Rewrite the Equation of the Circle:
The given equation of the circle is: $x^2 + y^2 - 10x - 6y + 30 = 0$
To find the center and radius, complete the square for $x$ and $y$ : $(x^2 - 10x) + (y^2 - 6y) = -30$
Completing the square:
$(x - 5)^2 - 25 + (y - 3)^2 - 9 = -30$
$(x - 5)^2 + (y - 3)^2 = 4$
So, the circle has center $(5, 3)$ and radius $2$ .

Properties of the Inscribed Square:
Since the square is inscribed in the circle, its diagonal is equal to the diameter of the circle.
The diameter of the circle is $2 \times 2 = 4$ , so the diagonal of the square is $4$ .

Calculate the Side Length of the Square:
For a square, if the diagonal length is $d$ , then the side length $s$ is given by:
$s = \frac{d}{\sqrt{2}} = \frac{4}{\sqrt{2}} = 2\sqrt{2}$

Determine the Vertices of the Square:
Since one side of the square is parallel to the line $y = x + 3$ , the square is oriented at a 45-degree angle. The center of the square is the same as the center of the circle, $(5, 3)$ .
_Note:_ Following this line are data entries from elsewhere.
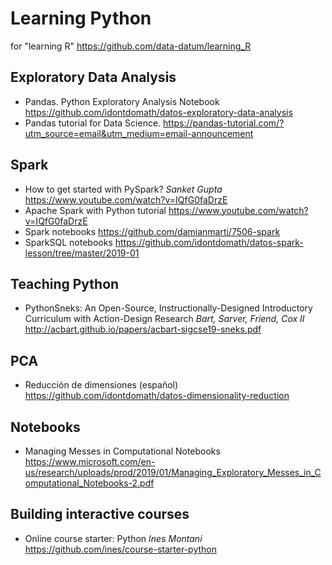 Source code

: # Learning Python
for "learning R" https://github.com/data-datum/learning_R

## Exploratory Data Analysis

* Pandas. Python Exploratory Analysis Notebook https://github.com/idontdomath/datos-exploratory-data-analysis
* Pandas tutorial for Data Science. https://pandas-tutorial.com/?utm_source=email&utm_medium=email-announcement

## Spark  
* How to get started with PySpark? _Sanket Gupta_ https://www.youtube.com/watch?v=IQfG0faDrzE
* Apache Spark with Python tutorial https://www.youtube.com/watch?v=IQfG0faDrzE
* Spark notebooks https://github.com/damianmarti/7506-spark 
* SparkSQL notebooks https://github.com/idontdomath/datos-spark-lesson/tree/master/2019-01

## Teaching Python

* PythonSneks: An Open-Source, Instructionally-Designed Introductory Curriculum with Action-Design Research _Bart, Sarver, Friend, Cox II_ http://acbart.github.io/papers/acbart-sigcse19-sneks.pdf

## PCA
* Reducción de dimensiones (español) https://github.com/idontdomath/datos-dimensionality-reduction

## Notebooks

* Managing Messes in Computational Notebooks https://www.microsoft.com/en-us/research/uploads/prod/2019/01/Managing_Exploratory_Messes_in_Computational_Notebooks-2.pdf

## Building interactive courses
* Online course starter: Python _Ines Montani_ https://github.com/ines/course-starter-python

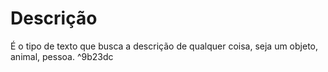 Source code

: # Descrição

É o tipo de texto que busca a descrição de qualquer coisa, seja um objeto, animal, pessoa. ^9b23dc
Using the center $(5, 3)$ and the side length $2\sqrt{2}$ , the vertices of the square can be determined as:
$\left(5 + \frac{2}{\sqrt{2}}, 3 + \frac{2}{\sqrt{2}}\right), \quad \left(5 - \frac{2}{\sqrt{2}}, 3 + \frac{2}{\sqrt{2}}\right),$
$\left(5 + \frac{2}{\sqrt{2}}, 3 - \frac{2}{\sqrt{2}}\right), \quad \left(5 - \frac{2}{\sqrt{2}}, 3 - \frac{2}{\sqrt{2}}\right)$

Calculate $\sum(x_i^2 + y_i^2)$ :
Each vertex $(x_i, y_i)$ of the square satisfies:
$x_i^2 + y_i^2 = \left(5 \pm \frac{2}{\sqrt{2}}\right)^2 + \left(3 \pm \frac{2}{\sqrt{2}}\right)^2$
Simplifying for each vertex and summing,
we get: $\sum(x_i^2 + y_i^2) = 152$